Bisaria’s 20-month experience in Pakistan ending with his expulsion made him embark on this book with the aim of putting at its centre stage diplomats like himself who experience firsthand the occasional highs and the more frequent deep lows of this turbulent relationship. So, the book’s principal protagonists are Bisaria’s predecessors, some of whom also left detailed accounts of their own impressions and experiences of the relationship, frequently posing much the same questions that Bisaria grapples with. Not infrequently, the dilemmas and the situations encountered were also similar. Looking at the past through the distillate of his own experience enables Bisaria to make a somewhat depressing diplomatic history come alive.
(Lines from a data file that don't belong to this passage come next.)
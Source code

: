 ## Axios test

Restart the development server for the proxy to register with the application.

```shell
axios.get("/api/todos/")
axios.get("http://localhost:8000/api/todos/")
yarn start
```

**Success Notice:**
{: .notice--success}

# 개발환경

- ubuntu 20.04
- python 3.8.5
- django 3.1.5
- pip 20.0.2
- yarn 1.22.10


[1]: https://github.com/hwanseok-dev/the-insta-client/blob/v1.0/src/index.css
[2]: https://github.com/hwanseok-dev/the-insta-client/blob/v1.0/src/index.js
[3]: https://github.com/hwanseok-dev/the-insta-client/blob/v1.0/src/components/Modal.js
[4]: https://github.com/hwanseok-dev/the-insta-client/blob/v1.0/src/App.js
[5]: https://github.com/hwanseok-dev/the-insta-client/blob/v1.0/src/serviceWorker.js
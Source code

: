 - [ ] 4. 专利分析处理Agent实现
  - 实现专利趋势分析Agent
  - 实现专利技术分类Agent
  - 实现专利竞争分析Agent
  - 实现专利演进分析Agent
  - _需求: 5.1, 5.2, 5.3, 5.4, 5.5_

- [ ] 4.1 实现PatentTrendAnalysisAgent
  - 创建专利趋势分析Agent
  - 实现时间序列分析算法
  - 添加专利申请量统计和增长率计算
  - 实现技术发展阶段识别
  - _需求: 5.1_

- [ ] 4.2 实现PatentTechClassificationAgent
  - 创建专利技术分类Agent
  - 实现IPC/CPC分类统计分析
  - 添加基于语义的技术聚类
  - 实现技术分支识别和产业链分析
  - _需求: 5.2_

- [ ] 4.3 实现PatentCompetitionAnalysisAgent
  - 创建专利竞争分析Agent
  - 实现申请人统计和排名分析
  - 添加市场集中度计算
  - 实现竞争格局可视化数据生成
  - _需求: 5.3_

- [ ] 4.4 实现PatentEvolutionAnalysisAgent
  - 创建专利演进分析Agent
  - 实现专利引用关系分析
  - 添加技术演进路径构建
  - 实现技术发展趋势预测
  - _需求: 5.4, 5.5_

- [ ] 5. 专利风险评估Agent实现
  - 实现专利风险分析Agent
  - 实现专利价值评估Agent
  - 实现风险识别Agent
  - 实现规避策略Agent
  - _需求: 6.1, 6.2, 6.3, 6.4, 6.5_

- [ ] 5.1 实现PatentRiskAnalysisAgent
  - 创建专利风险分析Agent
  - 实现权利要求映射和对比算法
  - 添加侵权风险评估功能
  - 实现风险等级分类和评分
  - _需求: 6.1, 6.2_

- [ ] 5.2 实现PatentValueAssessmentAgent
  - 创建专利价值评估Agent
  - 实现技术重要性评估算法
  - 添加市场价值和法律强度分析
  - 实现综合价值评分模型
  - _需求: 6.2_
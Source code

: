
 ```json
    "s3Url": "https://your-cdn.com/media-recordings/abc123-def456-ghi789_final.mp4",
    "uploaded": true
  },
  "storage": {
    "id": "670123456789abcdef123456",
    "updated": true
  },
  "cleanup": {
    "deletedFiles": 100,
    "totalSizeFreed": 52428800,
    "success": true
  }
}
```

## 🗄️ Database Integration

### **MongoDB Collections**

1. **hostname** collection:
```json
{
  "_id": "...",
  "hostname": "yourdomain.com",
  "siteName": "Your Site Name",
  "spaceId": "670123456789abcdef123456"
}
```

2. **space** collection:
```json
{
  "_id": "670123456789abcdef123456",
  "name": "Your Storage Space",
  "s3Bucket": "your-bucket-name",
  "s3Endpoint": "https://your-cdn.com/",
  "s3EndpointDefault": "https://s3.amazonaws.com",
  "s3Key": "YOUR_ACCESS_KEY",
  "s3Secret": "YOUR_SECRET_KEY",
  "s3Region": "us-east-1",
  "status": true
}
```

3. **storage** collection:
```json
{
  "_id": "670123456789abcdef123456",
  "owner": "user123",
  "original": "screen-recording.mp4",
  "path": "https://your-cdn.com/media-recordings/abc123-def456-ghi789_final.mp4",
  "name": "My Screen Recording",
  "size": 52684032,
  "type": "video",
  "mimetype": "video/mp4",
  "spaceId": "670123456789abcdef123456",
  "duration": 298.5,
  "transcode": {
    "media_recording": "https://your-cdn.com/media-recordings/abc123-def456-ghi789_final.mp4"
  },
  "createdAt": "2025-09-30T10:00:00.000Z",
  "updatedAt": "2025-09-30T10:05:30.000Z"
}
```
This deep dive into India-Pakistan diplomacy combined with Bisaria’s reflections on the present impasse also makes for an unusually thoughtful and timely work from a policy perspective. It undoubtedly merits a close and appreciative read by the specialist as well as the general reader.
The author, a former foreign secretary, has post-retirement directed his accumulated experience and knowledge of China into three well-received books on China’s political evolution and on the China-India interface. This is his fourth and is somewhat different being an immersion into the archives of four inter-governmental relationships in the 1950s: between China, the US, Britain and India. The context is the post-World War II world with an ascendant US and Britain in decline but seeking to retain influence in China and Southeast Asia. The US increasingly viewed China through the prism of the Cold War: a Communist power to be confronted or contained. The British favoured compromise and not confrontation given their economic interests in China. This meant, in effect, an Anglo-US competition over China and the Far East.
Gokhale’s thesis is that this competition deeply impacted India as it sought to fashion an independent foreign policy in which China was seen as a natural partner. This thesis is examined with regard to a cluster of four specific events, each of which was a milestone in the 1950s: the recognition of the Communist government in China in 1949; the Indo-China crisis and its resolution in the Geneva Conference in 1954; and two crises in the Taiwan Straits in 1954-55 and 1958.
This thought-provoking historical work is empirically dense, but Gokhale’s basic approach is also that of a policy practitioner. Like all good history books, this can therefore be read allegorically, in which case, certain ‘lessons’ are also evident. In Gokhale’s account through the 1950s, India’s leadership displayed strategic clarity and common sense in defining its national interests. Yet, this strategic vision was not always accompanied by the framing of sound and actionable policy objectives. Thus, recognising the People’s Republic of China without first ensuring that potential trouble spots like the boundary issue were ironed out was a mistake. Gokhale also argues that diplomacy was often “driven less by systemic consultation than by individual preference”. And finally, and most significantly, is the matter of prevalent mindsets. A pre-inclination to think as the British did was perhaps inevitable but this did make India more vulnerable to manipulation and deception. Similarly, India too readily assumed an alignment of interest between China and India and only gradually woke up to existing realities.
All history is vulnerable to the charge of retrospection, yet lessons such as these extracted from the archives of the 1950s make this a fascinating study to read, absorb and re-read. As Gokhale notes, “Hindsight might be a useful guide” to avoid repeating past errors.